His thick skin prepared him for his lengthy rodeo career, which began at the age of 8 when he got on his first bucking horse. What happened next would make most kids give up, but true to Derek’s nature, he was undeterred.
“My dad owned a feedlot and once a month, they’d have a cook out to get everyone together,” said Steven. “Someone said, ‘Let’s throw a Gussert boy on a steer.’ They asked me if I wanted to ride one. They put a rope around him and put me up there, and I rode him pretty far. Next thing I know, I wanted to ride them all the time. One day, my dad came home and asked if wanted to do my first rodeo. He grabbed a ratty bareback riggen out of the saddle room and the only instruction he gave me was to try to lift my hand to my nose—sounded simple. About the fourth jump, the leather broke and I hit myself in the nose. I’ve been hooked ever since.”
It took him a couple of years to win his first saddle, but in 1982, he won the MRCA and again in 1983, 1984 and 1985. After that, he started riding bulls at 15 and qualified for his high school state finals. He continued his rodeo career throughout high school and into college at Southwest Oklahoma State, then got involved professionally. He’s competed in the International Finals Rodeo (IFR) nine times in the bareback riding category and is a six-time ARCA bareback championship, but retired in 2009.
“I had a rodeo company I started in 2005,” said Steven. “At that time, I had 80 bucking horses for rodeo stock.
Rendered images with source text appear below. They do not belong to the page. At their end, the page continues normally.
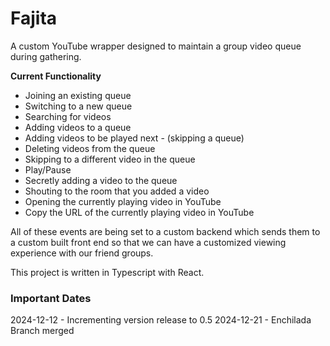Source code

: # Fajita
A custom YouTube wrapper designed to maintain a group video queue during gathering.

**Current Functionality**
- Joining an existing queue
- Switching to a new queue
- Searching for videos
- Adding videos to a queue
- Adding videos to be played next - (skipping a queue)
- Deleting videos from the queue
- Skipping to a different video in the queue
- Play/Pause
- Secretly adding a video to the queue
- Shouting to the room that you added a video
- Opening the currently playing video in YouTube
- Copy the URL of the currently playing video in YouTube

All of these events are being set to a custom backend which sends them to a custom built front end so that we can have a customized viewing experience with our friend groups.

This project is written in Typescript with React.

### Important Dates
2024-12-12 - Incrementing version release to 0.5
2024-12-21 - Enchilada Branch merged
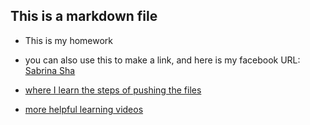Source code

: 

## This is a markdown file

* This is my homework
* you can also use this to make a link, and here is my facebook URL:
[Sabrina Sha](https://www.facebook.com/sabrina.sha.1001)

* [where I learn the steps of pushing the files](https://www.youtube.com/watch?v=O72FWNeO-xY&feature=youtu.be)
* [more helpful learning videos](https://www.youtube.com/playlist?list=PL5-da3qGB5IBLMp7LtN8Nc3Efd4hJq0kD)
I was still riding and trying to put on rodeos, but I was stretching myself too thin, so I retried when I could and not when I had to.”
Called G-Money Rodeo, Steven’s company aims to produce rodeos with integrity and nothing more. Additionally, he’s also an ACRA director and is responsible for choosing the horses for the riders, bull fighting, and being a liaison for other ACRA members.
“The job of the director is to choose the best horses to appear at the ACRA Finals,” explained Steven. “Also, if any bareback riders in the ACRA have any complaints or concerns, I take them to the board. I speak for them at the meetings.”
At 45, he’s a single father to two boys, Garrett, 18, and Brody, 16. He’s worked for the Oklahoma Department of Transportation for the past 10 years and loves to fish, play video games with his boys, cook out, go to yard sales and auctions, and savor a nice Pendleton whiskey in his free time. Re-baptized on November 28, 2012, he lives in accordance with his life philosophy: “I can do all things though Christ who strengthens me,” something he’s clearly had all along.